Preference Scoring Heuristics
The simplest filtering approach assigns quality scores to training pairs based on heuristic signals:
def compute_quality_score(prompt, response, metadata):
score = 0.0
# Length heuristics
if len(response) < 50:
score -= 0.5 # Likely too short
if len(response) > 4000:
score -= 0.3 # Possibly rambling
# Repetition penalties
ngrams = extract_ngrams(response, n=3)
repetition_ratio = max(counts.values()) / sum(counts.values())
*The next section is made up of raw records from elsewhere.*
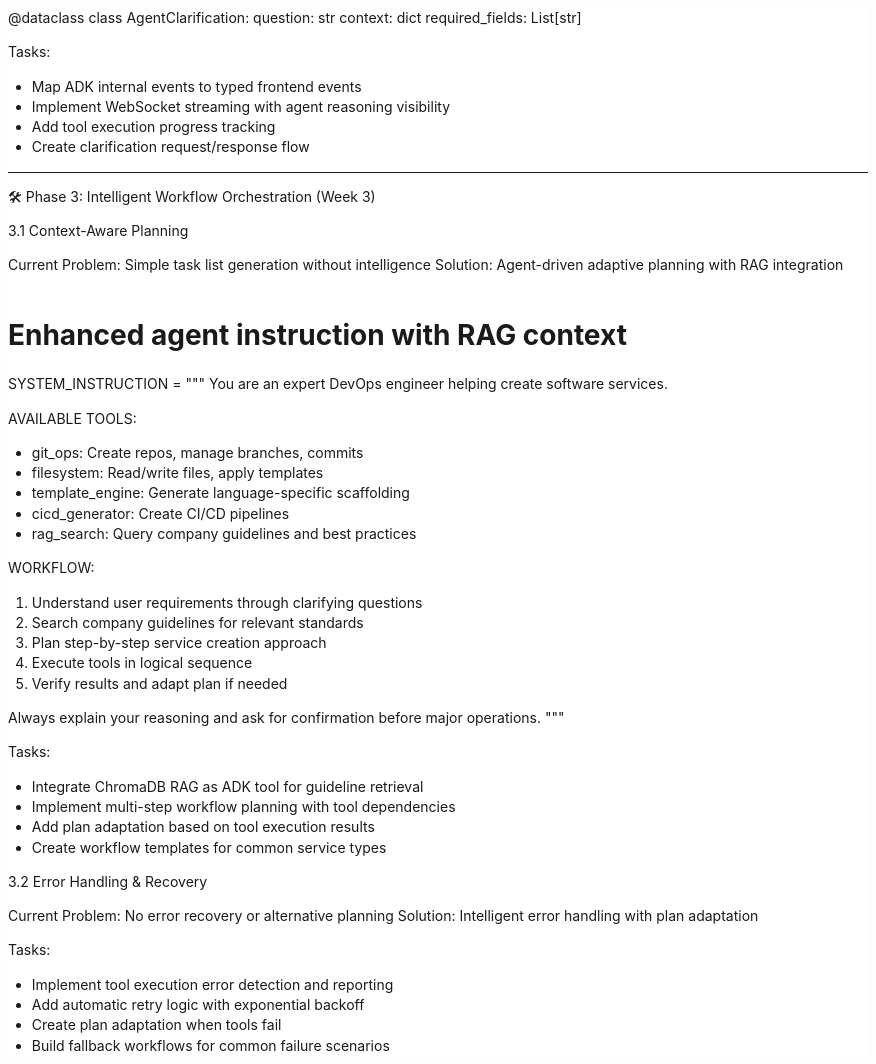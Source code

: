   @dataclass
  class AgentClarification:
      question: str
      context: dict
      required_fields: List[str]

  Tasks:
  - Map ADK internal events to typed frontend events
  - Implement WebSocket streaming with agent reasoning visibility
  - Add tool execution progress tracking
  - Create clarification request/response flow

  ---
  🛠️ Phase 3: Intelligent Workflow Orchestration (Week 3)

  3.1 Context-Aware Planning

  Current Problem: Simple task list generation without intelligence
  Solution: Agent-driven adaptive planning with RAG integration

  # Enhanced agent instruction with RAG context
  SYSTEM_INSTRUCTION = """
  You are an expert DevOps engineer helping create software services.

  AVAILABLE TOOLS:
  - git_ops: Create repos, manage branches, commits
  - filesystem: Read/write files, apply templates  
  - template_engine: Generate language-specific scaffolding
  - cicd_generator: Create CI/CD pipelines
  - rag_search: Query company guidelines and best practices

  WORKFLOW:
  1. Understand user requirements through clarifying questions
  2. Search company guidelines for relevant standards
  3. Plan step-by-step service creation approach
  4. Execute tools in logical sequence
  5. Verify results and adapt plan if needed

  Always explain your reasoning and ask for confirmation before major operations.
  """

  Tasks:
  - Integrate ChromaDB RAG as ADK tool for guideline retrieval
  - Implement multi-step workflow planning with tool dependencies
  - Add plan adaptation based on tool execution results
  - Create workflow templates for common service types

  3.2 Error Handling & Recovery

  Current Problem: No error recovery or alternative planning
  Solution: Intelligent error handling with plan adaptation

  Tasks:
  - Implement tool execution error detection and reporting
  - Add automatic retry logic with exponential backoff
  - Create plan adaptation when tools fail
  - Build fallback workflows for common failure scenarios
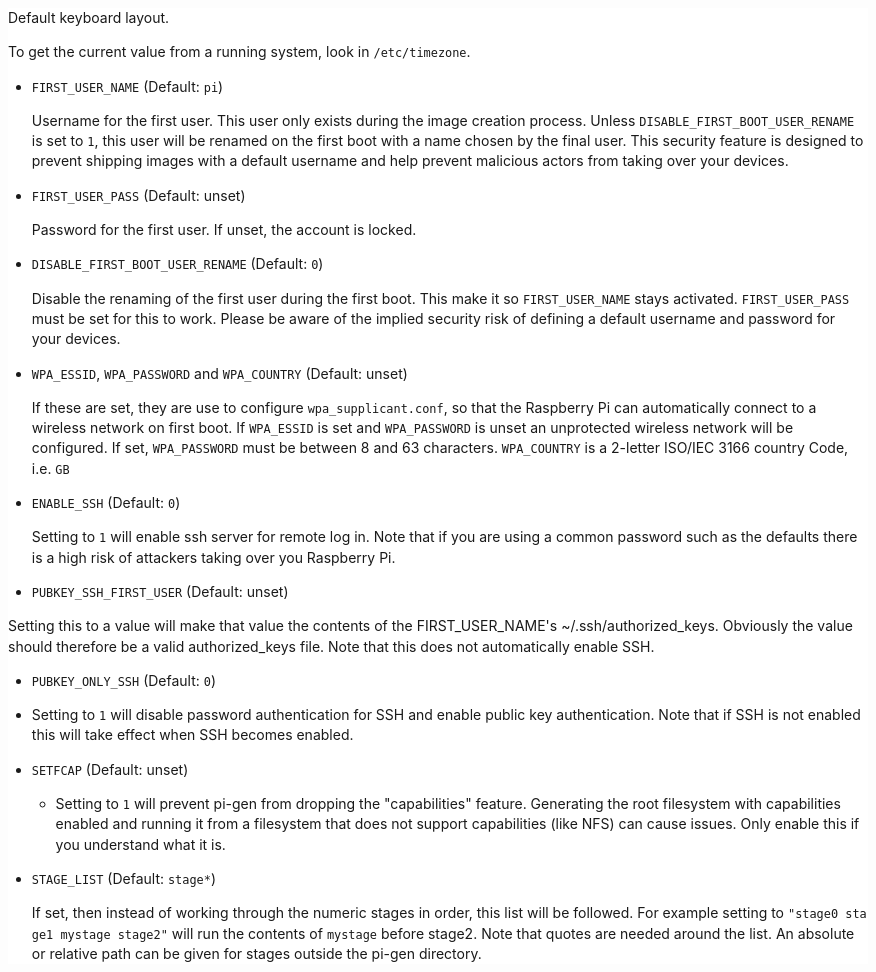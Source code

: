   Default keyboard layout.

  To get the current value from a running system, look in
  `/etc/timezone`.

- `FIRST_USER_NAME` (Default: `pi`)

  Username for the first user. This user only exists during the image creation process. Unless
  `DISABLE_FIRST_BOOT_USER_RENAME` is set to `1`, this user will be renamed on the first boot with
  a name chosen by the final user. This security feature is designed to prevent shipping images
  with a default username and help prevent malicious actors from taking over your devices.

- `FIRST_USER_PASS` (Default: unset)

  Password for the first user. If unset, the account is locked.

- `DISABLE_FIRST_BOOT_USER_RENAME` (Default: `0`)

  Disable the renaming of the first user during the first boot. This make it so `FIRST_USER_NAME`
  stays activated. `FIRST_USER_PASS` must be set for this to work. Please be aware of the implied
  security risk of defining a default username and password for your devices.

- `WPA_ESSID`, `WPA_PASSWORD` and `WPA_COUNTRY` (Default: unset)

  If these are set, they are use to configure `wpa_supplicant.conf`, so that the Raspberry Pi can automatically connect to a wireless network on first boot. If `WPA_ESSID` is set and `WPA_PASSWORD` is unset an unprotected wireless network will be configured. If set, `WPA_PASSWORD` must be between 8 and 63 characters. `WPA_COUNTRY` is a 2-letter ISO/IEC 3166 country Code, i.e. `GB`

- `ENABLE_SSH` (Default: `0`)

  Setting to `1` will enable ssh server for remote log in. Note that if you are using a common password such as the defaults there is a high risk of attackers taking over you Raspberry Pi.

- `PUBKEY_SSH_FIRST_USER` (Default: unset)

Setting this to a value will make that value the contents of the FIRST_USER_NAME's ~/.ssh/authorized_keys. Obviously the value should
therefore be a valid authorized_keys file. Note that this does not
automatically enable SSH.

- `PUBKEY_ONLY_SSH` (Default: `0`)

- Setting to `1` will disable password authentication for SSH and enable
  public key authentication. Note that if SSH is not enabled this will take
  effect when SSH becomes enabled.

- `SETFCAP` (Default: unset)

  - Setting to `1` will prevent pi-gen from dropping the "capabilities"
    feature. Generating the root filesystem with capabilities enabled and running
    it from a filesystem that does not support capabilities (like NFS) can cause
    issues. Only enable this if you understand what it is.

- `STAGE_LIST` (Default: `stage*`)

  If set, then instead of working through the numeric stages in order, this list will be followed. For example setting to `"stage0 stage1 mystage stage2"` will run the contents of `mystage` before stage2. Note that quotes are needed around the list. An absolute or relative path can be given for stages outside the pi-gen directory.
if repetition_ratio > 0.3:
score -= 0.4
# Coherence signals (from metadata)
if metadata.get("thumbs_up", 0) > metadata.get("thumbs_down", 0):
score += 0.3
# Specificity rewards
if has_code_block(response):
score += 0.2
if has_citations(response):
score += 0.15
return score
Automated Quality Detection
Modern pipelines use classifiers to identify high-quality responses:
# Train a quality classifier on human-rated samples
python train_quality_classifier.py \
--training-data human_ratings.parquet \
--model bert-base \
--output quality_classifier.pt
# Filter dataset with threshold
python filter_dataset.py \
--input raw_preferences.jsonl \
--classifier quality_classifier.pt \
--threshold 0.75 \
--output filtered_preferences.jsonl
Pairs vs. Singles Filtering
Filtering individual responses differs from filtering preference pairs:
| Aspect | Single Response | Preference Pair |
|---|---|---|
| Criterion | Response quality | Relative quality |
| Signal | Classifier score | Consistency of preference |
| Failure mode | Misses good responses | Requires both responses valid |
Adversarial Data Handling
Attackers intentionally create preference pairs designed to corrupt training:
def detect_adversarial_pair(prompt, chosen, rejected):
# Check for prompt injection patterns
if contains_injection_pattern(prompt):
return True
# Check for suspiciously close responses (hard to distinguish)
similarity = compute_embedding_similarity(chosen, rejected)
if similarity > 0.95:
return True # Both responses nearly identical
# Check for reversed quality (jailbreak attempts)
if is_jailbreak_prompt(prompt):
if "sorry" in chosen.lower():
return False # Good response to jailbreak
else:
return True # Suspicious
return False
EXERCISE
Implement a quality scoring function that combines length, repetition, and classifier signals. Test it on a small dataset and compare filtered vs. unfiltered training curves.